The battle of the brand-new, similarly sized venues is upon us.

Both are indoor-outdoor complexes. Both are operated by talent buyers with history and capital in the region.

On the Cincinnati side is the Andrew J Brady Icon Music Center, with an outdoor capacity of 8,000 and 4,400 for indoor shows. Across the river, it’s the PromoWest Pavilion at Ovation: 7,000 outdoor; 2,700 indoor.

They both have fancy names, but we can call them the Icon and Ovation.

They’ll be competing for the same bands. Could that drive up the guarantees paid to bands, thereby driving up ticket prices? Or could the competition force the venues to keep prices low?

It has been over a year since a Cincinnatian could stand outside on a warm evening with thousands of others, a beer in hand, watching a band. So it’s fair to assume there is pent-up demand in the marketplace.

Under normal circumstances, the battle of the new venues would be upon us, as big outdoor summer tours start typically around here in April. But the battle is deferred. Until when? We will see, as we check in with the principals at the Icon and Ovation, as well as other operations of outdoor music events in the area. 

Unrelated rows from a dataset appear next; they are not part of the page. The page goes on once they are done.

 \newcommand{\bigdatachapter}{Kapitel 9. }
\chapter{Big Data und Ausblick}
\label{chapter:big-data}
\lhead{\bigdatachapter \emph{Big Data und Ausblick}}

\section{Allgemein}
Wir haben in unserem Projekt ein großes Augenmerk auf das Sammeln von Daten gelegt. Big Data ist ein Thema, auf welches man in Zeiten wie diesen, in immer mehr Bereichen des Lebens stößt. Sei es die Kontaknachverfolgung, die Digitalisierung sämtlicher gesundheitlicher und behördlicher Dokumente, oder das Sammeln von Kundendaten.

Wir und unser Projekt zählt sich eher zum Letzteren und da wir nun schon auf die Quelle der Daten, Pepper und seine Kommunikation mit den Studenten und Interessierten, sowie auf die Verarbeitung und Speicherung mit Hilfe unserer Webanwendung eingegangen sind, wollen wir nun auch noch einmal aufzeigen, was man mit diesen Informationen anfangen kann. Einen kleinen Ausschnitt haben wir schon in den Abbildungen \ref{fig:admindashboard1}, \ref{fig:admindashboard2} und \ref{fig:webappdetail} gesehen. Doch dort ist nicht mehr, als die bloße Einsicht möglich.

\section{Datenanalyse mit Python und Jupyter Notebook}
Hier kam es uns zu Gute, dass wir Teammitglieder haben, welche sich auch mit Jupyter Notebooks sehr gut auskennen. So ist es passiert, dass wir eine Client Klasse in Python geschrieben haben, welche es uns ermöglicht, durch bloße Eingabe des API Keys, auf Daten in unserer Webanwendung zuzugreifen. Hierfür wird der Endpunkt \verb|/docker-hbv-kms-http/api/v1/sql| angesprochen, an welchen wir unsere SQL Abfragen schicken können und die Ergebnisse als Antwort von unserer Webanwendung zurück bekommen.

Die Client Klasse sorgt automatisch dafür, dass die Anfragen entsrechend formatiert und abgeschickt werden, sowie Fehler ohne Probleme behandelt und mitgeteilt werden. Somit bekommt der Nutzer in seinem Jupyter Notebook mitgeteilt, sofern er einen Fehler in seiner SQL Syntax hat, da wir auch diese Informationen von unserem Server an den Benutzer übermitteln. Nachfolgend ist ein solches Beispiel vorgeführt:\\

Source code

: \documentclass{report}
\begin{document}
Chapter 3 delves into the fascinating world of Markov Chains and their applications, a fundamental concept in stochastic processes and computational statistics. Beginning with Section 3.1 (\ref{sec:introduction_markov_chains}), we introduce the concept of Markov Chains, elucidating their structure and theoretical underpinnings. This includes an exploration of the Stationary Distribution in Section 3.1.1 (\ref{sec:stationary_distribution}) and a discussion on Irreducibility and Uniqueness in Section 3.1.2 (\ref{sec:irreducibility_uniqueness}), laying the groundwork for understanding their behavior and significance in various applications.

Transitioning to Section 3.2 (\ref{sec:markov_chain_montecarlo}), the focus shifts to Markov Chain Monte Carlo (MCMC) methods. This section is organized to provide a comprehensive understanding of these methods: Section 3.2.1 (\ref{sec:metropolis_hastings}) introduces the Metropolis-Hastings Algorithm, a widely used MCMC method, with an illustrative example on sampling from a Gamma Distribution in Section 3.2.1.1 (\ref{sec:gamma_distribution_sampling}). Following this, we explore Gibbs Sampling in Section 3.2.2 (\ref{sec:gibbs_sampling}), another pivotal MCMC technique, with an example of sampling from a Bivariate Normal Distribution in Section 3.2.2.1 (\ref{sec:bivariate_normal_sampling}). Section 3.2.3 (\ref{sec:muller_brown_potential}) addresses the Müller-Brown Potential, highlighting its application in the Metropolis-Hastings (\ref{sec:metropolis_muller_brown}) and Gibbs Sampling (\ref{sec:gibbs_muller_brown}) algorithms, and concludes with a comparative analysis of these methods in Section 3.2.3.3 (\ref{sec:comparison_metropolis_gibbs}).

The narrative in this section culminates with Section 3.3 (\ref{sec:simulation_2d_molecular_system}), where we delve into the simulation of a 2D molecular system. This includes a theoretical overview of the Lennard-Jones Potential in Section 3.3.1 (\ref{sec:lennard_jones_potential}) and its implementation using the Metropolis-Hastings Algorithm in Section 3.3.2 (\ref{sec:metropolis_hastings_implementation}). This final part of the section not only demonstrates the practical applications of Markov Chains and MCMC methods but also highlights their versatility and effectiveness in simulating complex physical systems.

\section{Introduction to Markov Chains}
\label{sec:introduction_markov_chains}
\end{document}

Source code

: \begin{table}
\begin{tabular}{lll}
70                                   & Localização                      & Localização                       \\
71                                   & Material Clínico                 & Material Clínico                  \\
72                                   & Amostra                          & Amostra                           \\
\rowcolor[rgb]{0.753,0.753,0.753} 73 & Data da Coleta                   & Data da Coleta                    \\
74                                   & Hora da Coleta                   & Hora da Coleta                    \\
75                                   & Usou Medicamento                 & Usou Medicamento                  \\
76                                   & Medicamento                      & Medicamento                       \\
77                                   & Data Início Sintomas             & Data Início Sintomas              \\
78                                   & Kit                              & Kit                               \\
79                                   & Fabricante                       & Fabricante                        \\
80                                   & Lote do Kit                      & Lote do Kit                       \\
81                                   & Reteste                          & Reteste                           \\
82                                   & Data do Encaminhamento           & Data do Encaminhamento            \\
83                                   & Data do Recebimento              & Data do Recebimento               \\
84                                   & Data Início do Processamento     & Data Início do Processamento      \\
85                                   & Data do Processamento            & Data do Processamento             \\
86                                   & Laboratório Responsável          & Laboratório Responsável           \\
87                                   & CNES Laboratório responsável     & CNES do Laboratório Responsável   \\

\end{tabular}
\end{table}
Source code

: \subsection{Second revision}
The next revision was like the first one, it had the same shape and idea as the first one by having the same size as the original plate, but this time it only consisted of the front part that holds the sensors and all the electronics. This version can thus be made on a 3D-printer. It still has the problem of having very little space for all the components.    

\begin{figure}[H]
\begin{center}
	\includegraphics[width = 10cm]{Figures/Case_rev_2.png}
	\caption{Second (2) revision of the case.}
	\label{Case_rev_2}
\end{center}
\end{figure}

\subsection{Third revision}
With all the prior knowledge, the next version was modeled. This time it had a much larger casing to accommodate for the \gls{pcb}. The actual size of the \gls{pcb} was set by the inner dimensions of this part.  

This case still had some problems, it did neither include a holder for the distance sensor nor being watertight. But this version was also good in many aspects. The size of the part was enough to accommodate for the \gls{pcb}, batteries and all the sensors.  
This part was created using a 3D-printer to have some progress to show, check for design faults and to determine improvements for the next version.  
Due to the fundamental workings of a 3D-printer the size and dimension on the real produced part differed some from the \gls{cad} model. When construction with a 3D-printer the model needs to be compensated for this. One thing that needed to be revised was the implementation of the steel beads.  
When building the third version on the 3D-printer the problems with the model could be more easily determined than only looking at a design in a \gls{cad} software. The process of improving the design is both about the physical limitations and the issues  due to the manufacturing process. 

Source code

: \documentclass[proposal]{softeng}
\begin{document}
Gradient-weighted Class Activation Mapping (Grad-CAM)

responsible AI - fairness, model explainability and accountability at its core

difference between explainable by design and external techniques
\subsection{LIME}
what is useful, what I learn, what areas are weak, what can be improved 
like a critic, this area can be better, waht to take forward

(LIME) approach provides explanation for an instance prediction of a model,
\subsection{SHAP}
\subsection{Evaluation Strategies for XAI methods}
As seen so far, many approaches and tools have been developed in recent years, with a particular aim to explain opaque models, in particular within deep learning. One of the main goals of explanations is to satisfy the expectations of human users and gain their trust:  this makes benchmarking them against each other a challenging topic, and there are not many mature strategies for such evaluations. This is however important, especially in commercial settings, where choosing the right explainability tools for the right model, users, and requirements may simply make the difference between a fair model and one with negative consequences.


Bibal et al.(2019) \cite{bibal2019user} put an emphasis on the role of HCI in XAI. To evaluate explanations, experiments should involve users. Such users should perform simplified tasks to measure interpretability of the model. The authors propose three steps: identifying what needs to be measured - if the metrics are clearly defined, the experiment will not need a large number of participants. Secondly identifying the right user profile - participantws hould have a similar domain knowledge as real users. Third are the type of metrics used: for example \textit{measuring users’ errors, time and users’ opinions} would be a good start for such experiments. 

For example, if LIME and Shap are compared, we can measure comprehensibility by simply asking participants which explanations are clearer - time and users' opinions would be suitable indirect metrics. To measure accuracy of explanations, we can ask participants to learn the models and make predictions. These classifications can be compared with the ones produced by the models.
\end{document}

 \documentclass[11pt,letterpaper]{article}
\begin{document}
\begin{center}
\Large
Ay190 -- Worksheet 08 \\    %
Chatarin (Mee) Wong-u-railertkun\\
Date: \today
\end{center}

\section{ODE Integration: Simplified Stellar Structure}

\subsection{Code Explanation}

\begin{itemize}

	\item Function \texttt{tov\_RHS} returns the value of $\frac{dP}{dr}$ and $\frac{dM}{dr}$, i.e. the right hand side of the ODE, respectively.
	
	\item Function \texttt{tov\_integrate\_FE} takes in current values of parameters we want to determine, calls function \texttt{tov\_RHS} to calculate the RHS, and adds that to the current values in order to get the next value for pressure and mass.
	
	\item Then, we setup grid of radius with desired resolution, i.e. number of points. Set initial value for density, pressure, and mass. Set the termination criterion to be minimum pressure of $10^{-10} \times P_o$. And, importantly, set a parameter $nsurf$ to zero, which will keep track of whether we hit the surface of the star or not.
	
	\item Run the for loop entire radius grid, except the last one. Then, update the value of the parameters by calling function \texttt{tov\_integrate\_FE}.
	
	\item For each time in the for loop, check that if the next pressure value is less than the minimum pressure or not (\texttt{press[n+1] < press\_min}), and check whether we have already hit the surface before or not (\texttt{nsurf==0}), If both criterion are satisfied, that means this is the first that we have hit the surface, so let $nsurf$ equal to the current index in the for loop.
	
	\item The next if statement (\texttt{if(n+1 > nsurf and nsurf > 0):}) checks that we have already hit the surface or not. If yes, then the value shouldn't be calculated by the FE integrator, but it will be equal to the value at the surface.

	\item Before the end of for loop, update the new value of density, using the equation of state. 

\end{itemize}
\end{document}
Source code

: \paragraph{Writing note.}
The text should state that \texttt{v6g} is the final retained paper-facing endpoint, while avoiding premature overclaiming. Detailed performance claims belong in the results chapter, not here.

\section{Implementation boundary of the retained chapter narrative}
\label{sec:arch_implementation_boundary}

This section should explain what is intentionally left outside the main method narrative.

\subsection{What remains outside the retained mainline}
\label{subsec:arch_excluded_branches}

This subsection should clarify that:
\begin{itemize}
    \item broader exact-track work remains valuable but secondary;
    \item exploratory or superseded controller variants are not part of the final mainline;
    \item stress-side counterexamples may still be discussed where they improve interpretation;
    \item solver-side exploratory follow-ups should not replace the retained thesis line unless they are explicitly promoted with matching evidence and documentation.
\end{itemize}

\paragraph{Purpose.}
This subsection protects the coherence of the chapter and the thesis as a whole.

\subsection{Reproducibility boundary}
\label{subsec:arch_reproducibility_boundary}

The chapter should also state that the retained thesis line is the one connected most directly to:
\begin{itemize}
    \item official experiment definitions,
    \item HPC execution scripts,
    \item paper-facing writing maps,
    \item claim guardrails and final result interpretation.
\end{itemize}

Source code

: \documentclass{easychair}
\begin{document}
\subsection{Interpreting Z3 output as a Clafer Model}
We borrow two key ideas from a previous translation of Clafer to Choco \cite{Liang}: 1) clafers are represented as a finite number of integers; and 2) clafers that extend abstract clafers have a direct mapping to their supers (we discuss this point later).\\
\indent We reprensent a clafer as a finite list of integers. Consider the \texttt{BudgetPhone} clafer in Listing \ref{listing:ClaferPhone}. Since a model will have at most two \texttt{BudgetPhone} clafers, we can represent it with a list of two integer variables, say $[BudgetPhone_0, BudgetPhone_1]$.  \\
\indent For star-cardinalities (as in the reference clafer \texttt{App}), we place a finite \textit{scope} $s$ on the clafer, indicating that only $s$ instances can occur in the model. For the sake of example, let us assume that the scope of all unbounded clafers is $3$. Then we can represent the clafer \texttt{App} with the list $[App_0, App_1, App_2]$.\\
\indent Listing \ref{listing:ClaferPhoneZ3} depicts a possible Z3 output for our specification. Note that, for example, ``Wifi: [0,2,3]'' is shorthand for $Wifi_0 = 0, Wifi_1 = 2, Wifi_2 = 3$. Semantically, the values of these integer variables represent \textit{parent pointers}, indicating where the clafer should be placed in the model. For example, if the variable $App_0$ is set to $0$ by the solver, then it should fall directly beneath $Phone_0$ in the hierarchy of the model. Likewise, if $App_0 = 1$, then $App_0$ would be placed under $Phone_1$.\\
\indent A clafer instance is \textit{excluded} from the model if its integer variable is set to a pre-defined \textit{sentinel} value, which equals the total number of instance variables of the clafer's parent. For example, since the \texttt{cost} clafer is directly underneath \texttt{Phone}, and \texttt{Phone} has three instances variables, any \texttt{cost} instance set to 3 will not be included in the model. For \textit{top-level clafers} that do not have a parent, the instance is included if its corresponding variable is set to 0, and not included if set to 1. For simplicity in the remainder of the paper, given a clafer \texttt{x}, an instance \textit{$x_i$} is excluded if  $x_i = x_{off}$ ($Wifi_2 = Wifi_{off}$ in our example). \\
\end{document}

Thousands of people watch the Jimmy Buffett & The Coral Reefer Band concert at Riverbend Music Center on Thursday, July 18, 2019.

Cincinnati, remarkably enough, survived a Jimmy Buffett-less summer last year.

Can we do it again? Will we have to?

Rosemarie Moehring says there will be music at Riverbend this summer. But she doesn’t know when that first show will be.

“We don’t have an exact timeline,” says Moehring, the director of marketing for MEMI, Riverbend’s operator. “Obviously we’re still monitoring everything and going to follow the state guidelines, but we think mid-to-late summer is very optimistic, like mid-July timeframe.”